10. A method for encoding a frame of an audio signal, comprising:

identifying a block type of a first block of the frame;

identifying a block type of a second block consecutive to the first block; and

reusing a scale factor of the first block for the second block, when the block type of the first block and the block type of the second block match.

11. The method as claimed in claim 10, wherein the reusing reuses the scale factor a maximum of two times.

12. The method as claimed in claim 10, further comprising:

enabling a flag, when the block type of the second block is the same as the block type of the first block and a number of times the scale factor has been reused is less than a predetermined number.

13. The method as claimed in claim 12, wherein the predetermined number is 2.

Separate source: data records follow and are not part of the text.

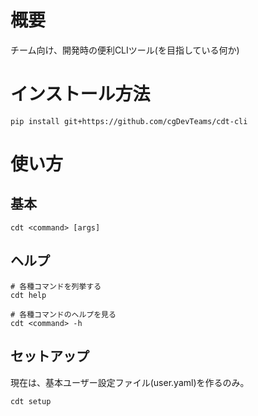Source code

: # 概要

チーム向け、開発時の便利CLIツール(を目指している何か)

# インストール方法

```
pip install git+https://github.com/cgDevTeams/cdt-cli
```

# 使い方

## 基本

```
cdt <command> [args]
```

## ヘルプ

```
# 各種コマンドを列挙する
cdt help 

# 各種コマンドのヘルプを見る
cdt <command> -h 
```

## セットアップ

現在は、基本ユーザー設定ファイル(user.yaml)を作るのみ。

```
cdt setup
```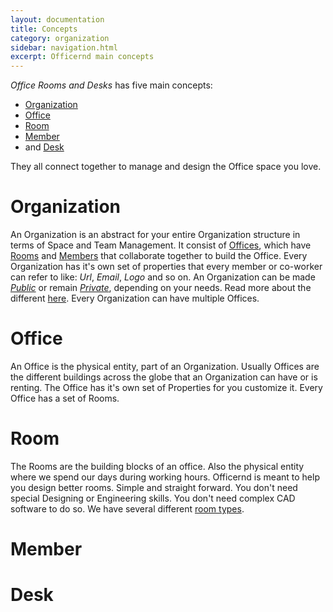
 ```yaml
---
layout: documentation
title: Concepts
category: organization
sidebar: navigation.html
excerpt: Officernd main concepts
---
```


_Office Rooms and Desks_ has five main concepts:

* [Organization](#Organization)
* [Office](#Office)
* [Room](#Room)
* [Member](#Member)
* and [Desk](#Desk)

They all connect together to manage and design the Office space you love.

# <a name="Organization"></a>Organization
 
An Organization is an abstract for your entire Organization structure in terms of Space and Team Management. 
It consist of [Offices](#Office), which have [Rooms](#Room) and [Members](#Member) that collaborate together to build the Office.
Every Organization has it's own set of properties that every member or co-worker can refer to like: _Url_, _Email_, _Logo_ and so on.
An Organization can be made [_Public_](/access-management.html#Public) or remain [_Private_](/access-management.html#Private), depending on your needs. Read more about the different [here](/access-management.html).
Every Organization can have multiple Offices.

# <a name="Office"></a>Office

An Office is the physical entity, part of an Organization. Usually Offices are the different buildings across the globe that an Organization can have or is renting. The Office has it's own set of Properties for you customize it.
Every Office has a set of Rooms.

# <a name="Room"></a>Room

The Rooms are the building blocks of an office. Also the physical entity where we spend our days during working hours. Officernd is meant to help you design better rooms. Simple and straight forward. You don't need special Designing or Engineering skills. You don't need complex CAD software to do so.
We have several different [room types](/room-types.html).

# <a name="Member"></a>Member

# <a name="Desk"></a>Desk


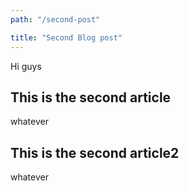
 ```yaml
---
path: "/second-post"

title: "Second Blog post"
---
```


Hi guys

## This is the second article

whatever

## This is the second article2

whatever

14. The method as claimed in claim 12, further comprising:

incrementing the number of times the scale factor has been reused by one, when the block type of the second block is the same as the block type of the first block and the number of times the scale factor has been reused is less than the predetermined number.

15. The method as claimed in claim 12, wherein when the flag is enabled, a calculation of a psycho-acoustic analysis of a block is not performed, and a perceptual noise substitution decision is not made.

16. The method as claimed in claim 10, further comprising:

modifying the scale factor and performing low level quantization and coding, when a bit rate requirement is not met.

17. The method as claimed in claim 10, further comprising:

performing block type manipulation to set a block type of a first granule to a block type of a second granule, in a case of granule level processing.